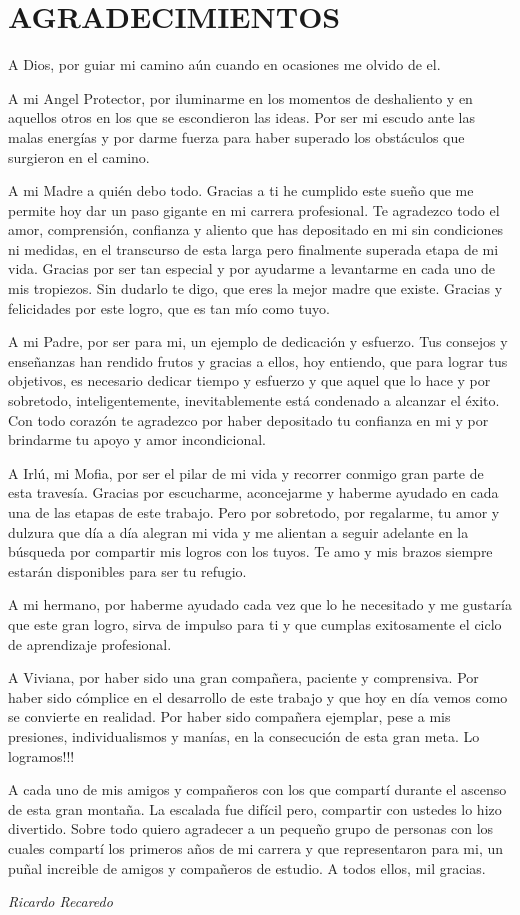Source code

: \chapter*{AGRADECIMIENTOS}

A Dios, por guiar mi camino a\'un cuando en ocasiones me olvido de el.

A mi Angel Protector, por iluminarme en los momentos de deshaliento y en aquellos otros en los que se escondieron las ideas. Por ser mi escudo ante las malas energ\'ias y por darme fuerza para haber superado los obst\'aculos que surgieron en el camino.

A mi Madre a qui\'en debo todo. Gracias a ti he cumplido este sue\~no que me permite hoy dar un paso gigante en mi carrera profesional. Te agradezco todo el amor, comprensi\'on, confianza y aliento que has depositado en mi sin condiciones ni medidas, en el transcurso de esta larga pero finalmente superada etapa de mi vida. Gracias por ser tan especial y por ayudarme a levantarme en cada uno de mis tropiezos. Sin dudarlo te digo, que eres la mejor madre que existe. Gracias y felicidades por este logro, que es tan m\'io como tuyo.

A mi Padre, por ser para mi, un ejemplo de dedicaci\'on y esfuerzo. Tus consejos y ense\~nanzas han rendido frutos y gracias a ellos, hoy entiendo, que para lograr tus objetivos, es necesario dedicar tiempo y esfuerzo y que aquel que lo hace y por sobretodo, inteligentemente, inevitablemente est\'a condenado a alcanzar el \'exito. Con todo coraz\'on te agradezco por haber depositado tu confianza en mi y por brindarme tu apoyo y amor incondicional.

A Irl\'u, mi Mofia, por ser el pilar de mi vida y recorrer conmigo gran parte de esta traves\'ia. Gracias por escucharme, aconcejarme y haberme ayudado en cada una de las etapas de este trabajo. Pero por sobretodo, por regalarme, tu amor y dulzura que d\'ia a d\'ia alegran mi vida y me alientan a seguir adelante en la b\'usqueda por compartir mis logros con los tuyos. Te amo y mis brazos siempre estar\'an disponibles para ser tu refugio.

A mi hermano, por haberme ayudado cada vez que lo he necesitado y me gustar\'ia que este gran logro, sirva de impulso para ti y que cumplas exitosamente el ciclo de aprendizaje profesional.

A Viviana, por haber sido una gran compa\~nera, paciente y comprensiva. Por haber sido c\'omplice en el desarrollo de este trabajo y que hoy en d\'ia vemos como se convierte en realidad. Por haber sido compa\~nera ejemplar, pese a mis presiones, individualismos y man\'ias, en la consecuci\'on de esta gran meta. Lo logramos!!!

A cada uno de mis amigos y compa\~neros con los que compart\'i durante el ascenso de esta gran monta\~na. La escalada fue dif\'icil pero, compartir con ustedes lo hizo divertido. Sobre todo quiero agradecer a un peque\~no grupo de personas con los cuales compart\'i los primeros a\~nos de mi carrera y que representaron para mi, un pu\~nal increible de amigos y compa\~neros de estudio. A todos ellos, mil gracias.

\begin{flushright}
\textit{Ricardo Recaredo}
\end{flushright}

· · · · ·

## WHAT THE EXERCISE ASKS
Please set down the lines above word for word and leave out the pictures.

## SOLUTION BELOW
Source code

: \chapter*{AGRADECIMIENTOS}

A Dios, por guiar mi camino a\'un cuando en ocasiones me olvido de el.

A mi Angel Protector, por iluminarme en los momentos de deshaliento y en aquellos otros en los que se escondieron las ideas. Por ser mi escudo ante las malas energ\'ias y por darme fuerza para haber superado los obst\'aculos que surgieron en el camino.

A mi Madre a qui\'en debo todo. Gracias a ti he cumplido este sue\~no que me permite hoy dar un paso gigante en mi carrera profesional. Te agradezco todo el amor, comprensi\'on, confianza y aliento que has depositado en mi sin condiciones ni medidas, en el transcurso de esta larga pero finalmente superada etapa de mi vida. Gracias por ser tan especial y por ayudarme a levantarme en cada uno de mis tropiezos. Sin dudarlo te digo, que eres la mejor madre que existe. Gracias y felicidades por este logro, que es tan m\'io como tuyo.

A mi Padre, por ser para mi, un ejemplo de dedicaci\'on y esfuerzo. Tus consejos y ense\~nanzas han rendido frutos y gracias a ellos, hoy entiendo, que para lograr tus objetivos, es necesario dedicar tiempo y esfuerzo y que aquel que lo hace y por sobretodo, inteligentemente, inevitablemente est\'a condenado a alcanzar el \'exito. Con todo coraz\'on te agradezco por haber depositado tu confianza en mi y por brindarme tu apoyo y amor incondicional.

A Irl\'u, mi Mofia, por ser el pilar de mi vida y recorrer conmigo gran parte de esta traves\'ia. Gracias por escucharme, aconcejarme y haberme ayudado en cada una de las etapas de este trabajo. Pero por sobretodo, por regalarme, tu amor y dulzura que d\'ia a d\'ia alegran mi vida y me alientan a seguir adelante en la b\'usqueda por compartir mis logros con los tuyos. Te amo y mis brazos siempre estar\'an disponibles para ser tu refugio.

A mi hermano, por haberme ayudado cada vez que lo he necesitado y me gustar\'ia que este gran logro, sirva de impulso para ti y que cumplas exitosamente el ciclo de aprendizaje profesional.

A Viviana, por haber sido una gran compa\~nera, paciente y comprensiva. Por haber sido c\'omplice en el desarrollo de este trabajo y que hoy en d\'ia vemos como se convierte en realidad. Por haber sido compa\~nera ejemplar, pese a mis presiones, individualismos y man\'ias, en la consecuci\'on de esta gran meta. Lo logramos!!!

A cada uno de mis amigos y compa\~neros con los que compart\'i durante el ascenso de esta gran monta\~na. La escalada fue dif\'icil pero, compartir con ustedes lo hizo divertido. Sobre todo quiero agradecer a un peque\~no grupo de personas con los cuales compart\'i los primeros a\~nos de mi carrera y que representaron para mi, un pu\~nal increible de amigos y compa\~neros de estudio. A todos ellos, mil gracias.

\begin{flushright}
\textit{Ricardo Recaredo}
\end{flushright}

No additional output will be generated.